A gestão Dilma Rousseff continuou desenvolvendo o
ProUni e o Fies, mas, buscando melhorar a capacidade de regulação e supervisão
da educação superior privada, criou no MEC uma Secretaria de Regulação. Por
iniciativa do Executivo, está tramitando no Congresso Nacional um projeto de
lei que busca criar uma autarquia – o Insaes (Instituto Nacional de Supervisão
e Avaliação da Educação Superior) – cujo objetivo é fortalecer a avaliação, a
regulação e a supervisão desse nível de ensino, aumentando a capacidade de
atuação do Estado no sistema.
No início
de sua gestão, após o término da 1ª Conferência Nacional de Educação, foi
instituído o Fórum Nacional de Educação, órgão amplo e democrático cuja
finalidade é acompanhar a tramitação das políticas públicas em educação, em
particular a tramitação do PNE, e posterior implementação de suas metas.
Durante a
gestão Dilma, foi aprovado o Pronatec (Programa Nacional de Acesso ao Ensino
Técnico e Emprego), que amplia o acesso à educação profissional e tecnológica.

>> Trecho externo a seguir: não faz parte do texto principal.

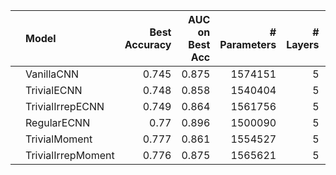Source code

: |    | Model              |   Best Accuracy |   AUC on Best Acc |   # Parameters |   # Layers |   Stage 1 Channels |
|:---|:-------------------|----------------:|------------------:|---------------:|-----------:|-------------------:|
|    | VanillaCNN         |           0.745 |             0.875 |        1574151 |          5 |                 32 |
|    | TrivialECNN        |           0.748 |             0.858 |        1540404 |          5 |                 67 |
|    | TrivialIrrepECNN   |           0.749 |             0.864 |        1561756 |          5 |                 62 |
|    | RegularECNN        |           0.77  |             0.896 |        1500090 |          5 |                 29 |
|    | TrivialMoment      |           0.777 |             0.861 |        1554527 |          5 |                 55 |
|    | TrivialIrrepMoment |           0.776 |             0.875 |        1565621 |          5 |                 59 |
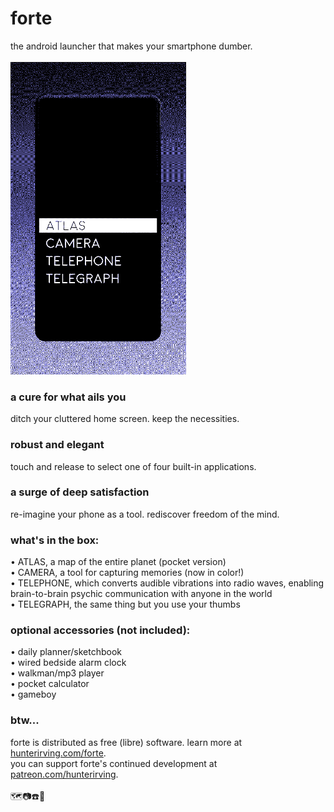 # forte
the android launcher that makes your smartphone dumber.
<br><br>
<img src="forte.gif" height=500>
<br>
<h3>a cure for what ails you</h3>
ditch your cluttered home screen. keep the necessities.<br>

<h3>robust and elegant</h3>
touch and release to select one of four built-in applications.<br>

<h3>a surge of deep satisfaction</h3>
re-imagine your phone as a tool. rediscover freedom of the mind.<br>

<h3>what's in the box:</h3>
• ATLAS, a map of the entire planet (pocket version)<br>
• CAMERA, a tool for capturing memories (now in color!)<br>
• TELEPHONE, which converts audible vibrations into radio waves, enabling brain-to-brain psychic communication with anyone in the world<br>
• TELEGRAPH, the same thing but you use your thumbs<br>

<h3>optional accessories (not included):</h3>
• daily planner/sketchbook<br>
• wired bedside alarm clock<br>
• walkman/mp3 player<br>
• pocket calculator<br>
• gameboy<br>

<h3>btw...</h3>
forte is distributed as free (libre) software. learn more at <a href="http://www.hunterirving.com/forte">hunterirving.com/forte</a>.<br>
you can support forte's continued development at <a href="https://www.patreon.com/hunterirving">patreon.com/hunterirving</a>.
<br><br>
🗺️📷☎️📃
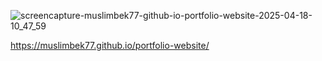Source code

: ![screencapture-muslimbek77-github-io-portfolio-website-2025-04-18-10_47_59](https://github.com/user-attachments/assets/3cfe490a-5f3d-4223-9419-dcbdddb17f14)

https://muslimbek77.github.io/portfolio-website/
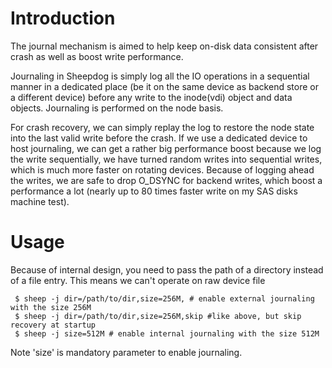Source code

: # Introduction
  The journal mechanism is aimed to help keep on-disk data consistent after crash as well as boost write performance.

   Journaling in Sheepdog is simply log all the IO operations in a sequential manner in a dedicated place (be it on the same device as backend store or a different device) before any write to the inode(vdi) object and data objects. Journaling is performed on the node basis.
   
   For crash recovery, we can simply replay the log to restore the node state into the last valid write before the crash. If we use a dedicated device to host journaling, we can get a rather big performance boost because we log the write sequentially, we have turned random writes into sequential writes, which is much more faster on rotating devices. Because of logging ahead the writes, we are safe to drop O_DSYNC for backend writes, which boost a performance a lot (nearly up to 80 times faster write on my SAS disks machine test).

# Usage
   Because of internal design, you need to pass the path of a
directory instead of a file entry. This means we can't operate on raw
device file

     $ sheep -j dir=/path/to/dir,size=256M, # enable external journaling with the size 256M
     $ sheep -j dir=/path/to/dir,size=256M,skip #like above, but skip recovery at startup
     $ sheep -j size=512M # enable internal journaling with the size 512M

   Note 'size' is mandatory parameter to enable journaling.
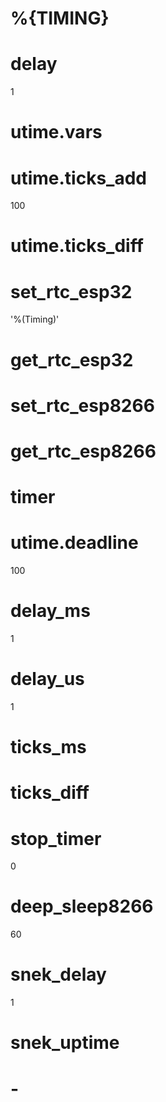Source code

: # %{TIMING}
<category name="%{TIMING}">
<label text="%{TIMING}"></label>

# delay
<block type="delay">
  <value name="TIME">
    <shadow type="math_number">
      <field name="NUM">1</field>
    </shadow>
  </value>
</block>

# utime.vars
<block type="utime.vars"></block>

# utime.ticks_add
<block type="utime.ticks_add">
   <value name="TIME1">
    <shadow type="utime.vars"></shadow>
  </value>
  <value name="TIME2">
  <shadow type="math_number">
    <field name="NUM">100</field>
  </shadow>
  </value>
</block>

# utime.ticks_diff
<block type="utime.ticks_diff"></block>

# set_rtc_esp32
<block type="set_rtc_esp32"></block>
'%(Timing)'
# get_rtc_esp32
<block type="get_rtc_esp32"></block>

# set_rtc_esp8266
<block type="set_rtc_esp8266"></block>

# get_rtc_esp8266
<block type="get_rtc_esp8266"></block>

# timer
<block type="timer"></block>

# utime.deadline
<block type="utime.deadline">
  <value name="TIME">
  <shadow type="math_number">
    <field name="NUM">100</field>
  </shadow>
  </value>
</block>

# delay_ms
<block type="delay_ms">
  <value name="time">
    <shadow type="math_number">
      <field name="NUM">1</field>
    </shadow>
  </value>
</block>

# delay_us
<block type="delay_us">
  <value name="time">
    <shadow type="math_number">
      <field name="NUM">1</field>
    </shadow>
  </value>
</block>

# ticks_ms
<block type="ticks_ms"></block>

# ticks_diff
<block type="ticks_diff"></block>

# stop_timer
<block type="stop_timer">
  <value name="timerNumber">
    <shadow type="math_number">
      <field name="NUM">0</field>
    </shadow>
  </value>
</block>

# deep_sleep8266 
<block type="deep_sleep8266">
  <value name="interval">
    <shadow type="math_number">
      <field name="NUM">60</field>
    </shadow>
  </value>
</block>

# snek_delay
<!-- Snek Related -->
<block type="snek_delay">
   <value name="time">
    <shadow type="math_number">
      <field name="NUM">1</field>
    </shadow>
  </value>
</block>

# snek_uptime
<block type="snek_uptime"></block>
<!-- Snek Related End -->

# -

Faz parte do Pronatec a ampliação e o fortalecimento da educação tecnológica
pública, embora também represente um aporte enorme de recursos públicos para o
setor privado. O programa envolve o chamado Sistema S, que conseguiu, durante a
tramitação do projeto, retirar as principais regulamentações quanto à exigência
da contratação de professores/as e a prévia aprovação dos projetos pedagógicos
dos cursos.
Atualmente,
Dilma ampliou ainda mais o programa, abrindo-o para instituições que oferecem
cursos profissionalizantes e também para instituições de educação superior. A
ampliação ocorre por pressão do empresariado de educação e não garante formação
de qualidade ou tampouco está ligada a projetos de desenvolvimento local.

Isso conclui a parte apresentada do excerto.